Rusya Cumhurbaşkanı Vladimir Putin’in Suriye’ye müdahalesinde gerçekte çok önemli iki neden var.
Bunlardan biri stratejik, diğeri de ekonomik.
Stratejik olanı direkt olarak Ortadoğu ve Doğu Akdeniz’deki Rusya’nın çıkarlarına yönelik.
Stratejik çıkarları da kendi içinde üç bölüm oluşturuyor.
Baba Hafız Esed’in 1960’lı yılların son yarısında Rusya ile başlattığı ve 1970 yılında iktidar koltuğuna oturduktan sona geliştirdiği ve perçinlediği Suriye-Rusya ilişkilerinin bozulmaması. Suriye’nin Tartus limanındaki askeri deniz üssü ile Lazkiye şehrindeki hava üssünü kaybetmemek.
Suriye hava sahası üzerinde söz sahibi olmak ve tampon bölge ile uçuşa yasak bölge ilanını önlemek.
Rusya stratejik çıkarlarına yönelik belirlediği bu hedeflerle Ortadoğu’da belirleyici rol üstlenmek ve politik aktörlük yapmak istiyor.
Ekonomik hedefi ise enerji kaynaklarından elde ettiği gelirleri arttırabilmek. Bunu başaramazsa Rusya Federasyonunun önümüzdeki on sene içinde ekonomik olarak iflas etmesi kaçınılmaz bir son olacak. Zaten ABD de bunun için yoğun bir çaba harcıyor.

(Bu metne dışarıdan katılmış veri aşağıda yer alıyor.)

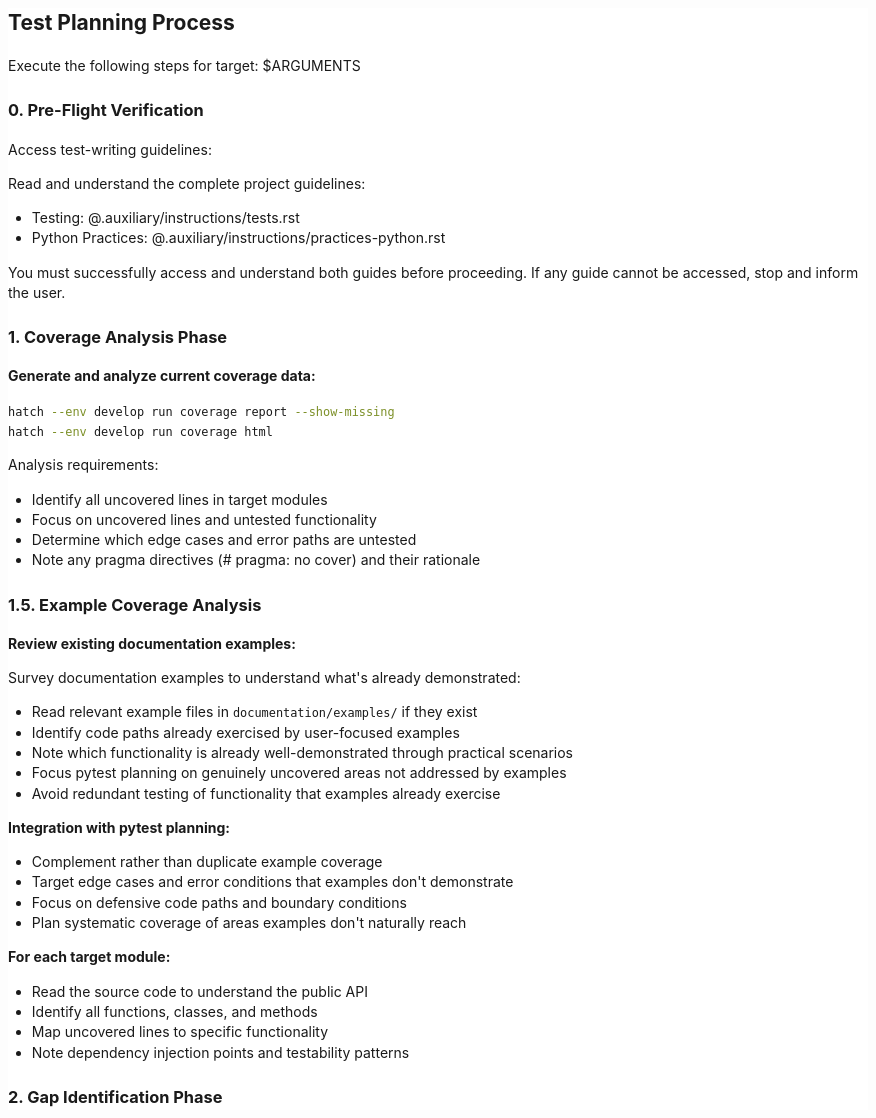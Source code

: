## Test Planning Process

Execute the following steps for target: $ARGUMENTS

### 0. Pre-Flight Verification
Access test-writing guidelines:

Read and understand the complete project guidelines:
- Testing: @.auxiliary/instructions/tests.rst
- Python Practices: @.auxiliary/instructions/practices-python.rst

You must successfully access and understand both guides before proceeding. If any guide cannot be accessed, stop and inform the user.

### 1. Coverage Analysis Phase

**Generate and analyze current coverage data:**

```bash
hatch --env develop run coverage report --show-missing
hatch --env develop run coverage html
```

Analysis requirements:
- Identify all uncovered lines in target modules
- Focus on uncovered lines and untested functionality
- Determine which edge cases and error paths are untested
- Note any pragma directives (# pragma: no cover) and their rationale

### 1.5. Example Coverage Analysis

**Review existing documentation examples:**

Survey documentation examples to understand what's already demonstrated:
- Read relevant example files in `documentation/examples/` if they exist
- Identify code paths already exercised by user-focused examples
- Note which functionality is already well-demonstrated through practical scenarios
- Focus pytest planning on genuinely uncovered areas not addressed by examples
- Avoid redundant testing of functionality that examples already exercise

**Integration with pytest planning:**
- Complement rather than duplicate example coverage
- Target edge cases and error conditions that examples don't demonstrate
- Focus on defensive code paths and boundary conditions
- Plan systematic coverage of areas examples don't naturally reach

**For each target module:**
- Read the source code to understand the public API
- Identify all functions, classes, and methods
- Map uncovered lines to specific functionality
- Note dependency injection points and testability patterns

### 2. Gap Identification Phase
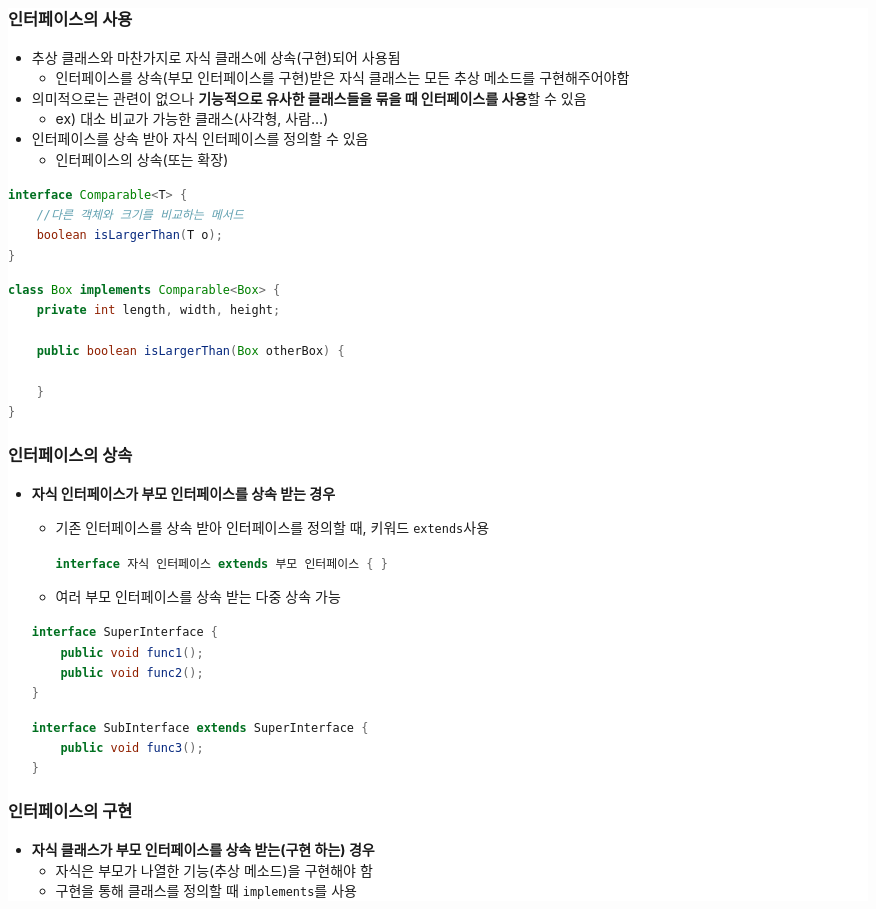 ### 인터페이스의 사용

- 추상 클래스와 마찬가지로 자식 클래스에 상속(구현)되어 사용됨
    - 인터페이스를 상속(부모 인터페이스를 구현)받은 자식 클래스는 모든 추상 메소드를 구현해주어야함
- 의미적으로는 관련이 없으나 **기능적으로 유사한 클래스들을 묶을 때 인터페이스를 사용**할 수 있음
    - ex) 대소 비교가 가능한 클래스(사각형, 사람…)
- 인터페이스를 상속 받아 자식 인터페이스를 정의할 수 있음
    - 인터페이스의 상속(또는 확장)

```java
interface Comparable<T> {
    //다른 객체와 크기를 비교하는 메서드
    boolean isLargerThan(T o);
}
```

```java
class Box implements Comparable<Box> {
    private int length, width, height;
    
    public boolean isLargerThan(Box otherBox) {

    }
}
```

### 인터페이스의 상속

- **자식 인터페이스가 부모 인터페이스를 상속 받는 경우**
    - 기존 인터페이스를 상속 받아 인터페이스를 정의할 때, 키워드 `extends`사용
        
        ```java
        interface 자식 인터페이스 extends 부모 인터페이스 { }
        ```
        
    - 여러 부모 인터페이스를 상속 받는 다중 상속 가능
    
    ```java
    interface SuperInterface {
        public void func1();
        public void func2();
    }
    ```
    
    ```java
    interface SubInterface extends SuperInterface {
        public void func3();
    }
    ```
    

### 인터페이스의 구현

- **자식 클래스가 부모 인터페이스를 상속 받는(구현 하는) 경우**
    - 자식은 부모가 나열한 기능(추상 메소드)을 구현해야 함
    - 구현을 통해 클래스를 정의할 때 `implements`를 사용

Rusya’nın ihracat gelirlerinin yüzde altmışını petrol ve doğalgaz oluşturuyor. Bir ton petrolün ürettiği enerji ile yaklaşık bin iki yüz on iki metre küp doğalgazın ürettiği enerji aynı miktarda olduğundan, petrol fiyatlarındaki düşüş doğrudan doğalgaz fiyatlarına da yansıyor. Birinin fiyatı düşerse, diğerinin de fiyatı düşüyor, birin fiyatı yükselirse, diğerinin ki de birlikte yükseliyor.

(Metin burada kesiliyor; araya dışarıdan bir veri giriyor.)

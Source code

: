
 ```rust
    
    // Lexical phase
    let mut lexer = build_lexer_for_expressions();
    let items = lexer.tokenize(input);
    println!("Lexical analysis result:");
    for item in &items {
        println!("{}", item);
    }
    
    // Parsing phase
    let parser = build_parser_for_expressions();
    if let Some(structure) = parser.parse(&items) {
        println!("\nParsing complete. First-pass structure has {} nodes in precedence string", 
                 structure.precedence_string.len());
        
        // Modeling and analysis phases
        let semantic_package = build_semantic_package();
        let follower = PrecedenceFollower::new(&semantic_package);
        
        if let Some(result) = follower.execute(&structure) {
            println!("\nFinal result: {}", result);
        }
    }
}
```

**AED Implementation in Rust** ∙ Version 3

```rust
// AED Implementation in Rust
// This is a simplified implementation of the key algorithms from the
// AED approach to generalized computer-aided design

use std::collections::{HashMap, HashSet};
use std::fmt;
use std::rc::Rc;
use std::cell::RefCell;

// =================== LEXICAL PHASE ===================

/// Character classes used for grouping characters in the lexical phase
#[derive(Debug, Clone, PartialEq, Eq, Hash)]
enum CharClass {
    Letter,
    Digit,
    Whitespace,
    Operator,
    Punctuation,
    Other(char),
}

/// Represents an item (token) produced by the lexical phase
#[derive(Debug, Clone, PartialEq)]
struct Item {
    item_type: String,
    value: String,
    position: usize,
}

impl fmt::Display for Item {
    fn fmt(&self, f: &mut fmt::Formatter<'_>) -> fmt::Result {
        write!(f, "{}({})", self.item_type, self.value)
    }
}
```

Rusya’nın mali yapısı, ham petrolün küresel fiyatı ile doğrudan ilişkili. Ham petrol fiyatları belli bir rakamın altına indiği anda Rusya’nın bütçesi açık vermeye başlıyor. Rusya’nın dış satım gelirinin yüzde 60’ını petrol ve doğalgaz oluşturmakta ve ham petrol fiyatları 95 dolar seviyesinde olduğu zaman, bütçe giderleri ile gelirleri birbirlerine eşit hale gelmekte. Ham petrol fiyatlarında düşüş olursa, aradaki fark yatırımlar durdurularak ve Ruble’ye değer kaybettirilerek kompanse edilmeye çalışılıyor. Düşüş devam eder ve ham petrol fiyatları da 30 dolar seviyesine inerse Rusya ekonomisi bunu artık kaldıramaz duruma geliyor ve iflas sinyalleri çalmaya başlıyor.
Günümüzdeki gelişmeler, Rusya Federasyonunun mali yapısı için büyük tehlike oluşturacak şekilde gelişiyor. Rusya’nın Suriye’ye askeri destek vermesi ve Türkiye-Rusya arasındaki gerginlik, Batı dünyasının Rusya’ya üstü örtülü ambargo uygulamasına ve Türkiye’ye de destek vermesinin kapılarını açtı. Bu son gelişmelerden sonra bölgedeki jeopolitik gerginlik ve Ortadoğu’ya yönelik küresel aktörlerin uyguladığı strateji, Rusya’nın bankacılık sektörünü sıkıntıya sokmaya başladı ve Ruble üzerinde büyük bir baskı oluşmasına yol açtı.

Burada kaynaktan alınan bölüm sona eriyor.